What is expected:
Out of all the lines below, count those with the word "Linux". Give the number only.

(Dataset records)
--- START ---

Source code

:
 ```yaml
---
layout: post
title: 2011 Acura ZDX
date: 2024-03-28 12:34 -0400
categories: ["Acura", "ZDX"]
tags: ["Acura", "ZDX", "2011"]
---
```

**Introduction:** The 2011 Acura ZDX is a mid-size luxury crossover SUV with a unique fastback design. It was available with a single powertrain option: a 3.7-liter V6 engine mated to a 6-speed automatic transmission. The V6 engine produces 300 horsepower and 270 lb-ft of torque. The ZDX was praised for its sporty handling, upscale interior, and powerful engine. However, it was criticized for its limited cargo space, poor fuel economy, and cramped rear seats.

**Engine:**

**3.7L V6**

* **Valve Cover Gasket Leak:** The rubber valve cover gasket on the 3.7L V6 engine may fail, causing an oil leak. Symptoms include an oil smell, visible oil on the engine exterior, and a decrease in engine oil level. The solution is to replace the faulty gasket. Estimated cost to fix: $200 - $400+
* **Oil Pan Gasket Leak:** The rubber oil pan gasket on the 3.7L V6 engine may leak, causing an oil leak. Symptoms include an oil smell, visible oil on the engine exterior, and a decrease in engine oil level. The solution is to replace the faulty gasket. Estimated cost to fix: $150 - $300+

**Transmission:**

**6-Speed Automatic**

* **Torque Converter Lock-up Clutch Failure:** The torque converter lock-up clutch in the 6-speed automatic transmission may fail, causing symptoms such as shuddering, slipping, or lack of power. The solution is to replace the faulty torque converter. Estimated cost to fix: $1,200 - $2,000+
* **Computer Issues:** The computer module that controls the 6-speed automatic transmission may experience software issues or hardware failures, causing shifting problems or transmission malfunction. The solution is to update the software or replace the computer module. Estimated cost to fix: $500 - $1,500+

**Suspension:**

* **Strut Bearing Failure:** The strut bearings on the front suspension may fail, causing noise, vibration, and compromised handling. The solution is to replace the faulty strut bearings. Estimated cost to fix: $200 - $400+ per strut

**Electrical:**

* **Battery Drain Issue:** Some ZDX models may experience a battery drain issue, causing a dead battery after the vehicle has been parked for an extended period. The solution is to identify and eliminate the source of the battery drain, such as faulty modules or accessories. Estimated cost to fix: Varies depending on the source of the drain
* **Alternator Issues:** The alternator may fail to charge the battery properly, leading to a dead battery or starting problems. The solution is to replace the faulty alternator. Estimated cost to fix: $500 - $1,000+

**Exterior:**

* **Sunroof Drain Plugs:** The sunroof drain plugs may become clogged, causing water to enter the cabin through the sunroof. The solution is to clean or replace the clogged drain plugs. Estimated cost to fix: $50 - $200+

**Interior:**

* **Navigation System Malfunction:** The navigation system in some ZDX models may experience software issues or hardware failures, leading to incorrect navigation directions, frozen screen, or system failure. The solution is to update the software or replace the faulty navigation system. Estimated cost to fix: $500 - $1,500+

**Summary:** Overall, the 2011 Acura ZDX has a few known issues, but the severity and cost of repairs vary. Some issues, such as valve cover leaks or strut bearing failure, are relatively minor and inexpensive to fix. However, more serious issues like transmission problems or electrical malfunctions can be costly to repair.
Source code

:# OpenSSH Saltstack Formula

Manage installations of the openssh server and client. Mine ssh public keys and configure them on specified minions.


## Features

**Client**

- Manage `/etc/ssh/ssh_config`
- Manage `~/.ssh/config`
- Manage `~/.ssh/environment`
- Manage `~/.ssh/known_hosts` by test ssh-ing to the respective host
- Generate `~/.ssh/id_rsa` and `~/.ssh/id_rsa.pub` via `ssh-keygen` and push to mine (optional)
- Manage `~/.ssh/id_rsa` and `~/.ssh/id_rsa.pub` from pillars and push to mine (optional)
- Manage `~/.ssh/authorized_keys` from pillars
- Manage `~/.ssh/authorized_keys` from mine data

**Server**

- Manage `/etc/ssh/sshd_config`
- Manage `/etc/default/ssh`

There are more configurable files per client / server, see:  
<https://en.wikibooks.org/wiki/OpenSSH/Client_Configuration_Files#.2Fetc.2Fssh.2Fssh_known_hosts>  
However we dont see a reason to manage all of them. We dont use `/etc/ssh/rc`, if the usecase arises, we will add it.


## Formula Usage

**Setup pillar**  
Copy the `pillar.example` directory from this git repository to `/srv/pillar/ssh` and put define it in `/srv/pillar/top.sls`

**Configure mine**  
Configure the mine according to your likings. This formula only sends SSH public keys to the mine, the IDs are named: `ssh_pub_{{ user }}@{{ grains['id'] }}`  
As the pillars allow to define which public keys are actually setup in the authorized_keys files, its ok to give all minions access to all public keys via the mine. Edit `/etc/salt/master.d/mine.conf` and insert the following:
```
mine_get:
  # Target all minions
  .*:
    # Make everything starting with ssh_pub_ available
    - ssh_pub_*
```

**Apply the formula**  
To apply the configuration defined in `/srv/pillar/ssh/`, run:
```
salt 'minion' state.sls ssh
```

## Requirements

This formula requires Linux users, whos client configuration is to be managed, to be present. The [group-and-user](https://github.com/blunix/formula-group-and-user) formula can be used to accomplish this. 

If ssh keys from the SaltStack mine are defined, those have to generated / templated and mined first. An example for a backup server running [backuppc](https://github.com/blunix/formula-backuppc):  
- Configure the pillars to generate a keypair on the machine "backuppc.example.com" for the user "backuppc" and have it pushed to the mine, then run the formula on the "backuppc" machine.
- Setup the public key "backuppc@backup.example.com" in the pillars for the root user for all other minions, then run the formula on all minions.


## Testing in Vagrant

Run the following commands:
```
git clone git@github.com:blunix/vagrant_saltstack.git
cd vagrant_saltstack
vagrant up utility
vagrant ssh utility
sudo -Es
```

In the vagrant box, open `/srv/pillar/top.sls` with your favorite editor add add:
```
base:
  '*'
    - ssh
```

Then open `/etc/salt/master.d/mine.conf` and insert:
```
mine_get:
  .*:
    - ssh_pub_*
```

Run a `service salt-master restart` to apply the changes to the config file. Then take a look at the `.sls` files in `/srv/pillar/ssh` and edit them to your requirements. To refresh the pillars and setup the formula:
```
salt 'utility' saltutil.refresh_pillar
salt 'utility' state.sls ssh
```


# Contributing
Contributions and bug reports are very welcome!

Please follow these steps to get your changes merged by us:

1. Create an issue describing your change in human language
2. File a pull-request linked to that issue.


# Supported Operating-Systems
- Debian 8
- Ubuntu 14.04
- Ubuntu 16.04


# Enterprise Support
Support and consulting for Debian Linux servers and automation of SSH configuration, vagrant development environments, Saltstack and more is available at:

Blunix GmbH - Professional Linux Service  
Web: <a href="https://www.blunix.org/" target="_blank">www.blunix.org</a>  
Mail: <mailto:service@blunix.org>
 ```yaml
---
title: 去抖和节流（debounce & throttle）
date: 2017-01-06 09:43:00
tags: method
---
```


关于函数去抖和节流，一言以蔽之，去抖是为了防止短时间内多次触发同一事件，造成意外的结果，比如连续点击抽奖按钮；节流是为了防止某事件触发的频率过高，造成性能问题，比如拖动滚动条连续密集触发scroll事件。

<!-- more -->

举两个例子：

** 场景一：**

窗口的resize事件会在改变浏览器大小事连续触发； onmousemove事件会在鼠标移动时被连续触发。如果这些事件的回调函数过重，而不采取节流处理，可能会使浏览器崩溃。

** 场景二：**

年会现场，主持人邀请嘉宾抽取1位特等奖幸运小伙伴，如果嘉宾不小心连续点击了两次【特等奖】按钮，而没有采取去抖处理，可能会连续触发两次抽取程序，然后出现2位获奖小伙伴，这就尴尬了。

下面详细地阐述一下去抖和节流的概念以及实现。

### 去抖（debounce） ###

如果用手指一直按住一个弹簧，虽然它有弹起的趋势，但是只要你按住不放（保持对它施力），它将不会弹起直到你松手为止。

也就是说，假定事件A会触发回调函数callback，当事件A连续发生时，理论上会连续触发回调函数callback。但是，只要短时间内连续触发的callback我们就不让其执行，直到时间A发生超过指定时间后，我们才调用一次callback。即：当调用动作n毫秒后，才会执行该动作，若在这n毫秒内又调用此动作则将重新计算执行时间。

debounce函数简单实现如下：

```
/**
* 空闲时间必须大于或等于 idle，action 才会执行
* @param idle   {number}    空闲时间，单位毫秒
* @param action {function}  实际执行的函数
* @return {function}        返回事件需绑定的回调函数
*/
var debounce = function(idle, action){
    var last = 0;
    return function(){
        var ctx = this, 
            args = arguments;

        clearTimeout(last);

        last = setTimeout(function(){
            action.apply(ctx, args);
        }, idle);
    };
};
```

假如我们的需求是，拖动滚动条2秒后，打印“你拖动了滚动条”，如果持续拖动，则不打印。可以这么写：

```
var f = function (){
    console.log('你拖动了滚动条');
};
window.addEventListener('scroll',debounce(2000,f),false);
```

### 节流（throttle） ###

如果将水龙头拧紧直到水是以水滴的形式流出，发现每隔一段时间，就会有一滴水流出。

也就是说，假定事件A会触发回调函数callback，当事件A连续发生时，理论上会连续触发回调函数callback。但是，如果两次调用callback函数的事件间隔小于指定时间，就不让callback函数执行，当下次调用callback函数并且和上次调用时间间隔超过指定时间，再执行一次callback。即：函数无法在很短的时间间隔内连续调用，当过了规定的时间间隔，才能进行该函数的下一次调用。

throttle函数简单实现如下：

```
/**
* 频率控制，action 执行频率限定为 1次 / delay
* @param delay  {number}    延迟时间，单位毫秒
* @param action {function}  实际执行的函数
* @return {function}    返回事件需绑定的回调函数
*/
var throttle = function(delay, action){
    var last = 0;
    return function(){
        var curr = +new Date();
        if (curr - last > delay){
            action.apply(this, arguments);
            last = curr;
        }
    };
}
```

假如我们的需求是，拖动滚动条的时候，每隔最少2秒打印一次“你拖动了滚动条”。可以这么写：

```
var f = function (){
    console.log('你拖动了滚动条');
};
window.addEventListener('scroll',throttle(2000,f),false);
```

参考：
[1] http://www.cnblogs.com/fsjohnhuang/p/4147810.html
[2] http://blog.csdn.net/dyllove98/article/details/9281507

--- END ---

Response area:
3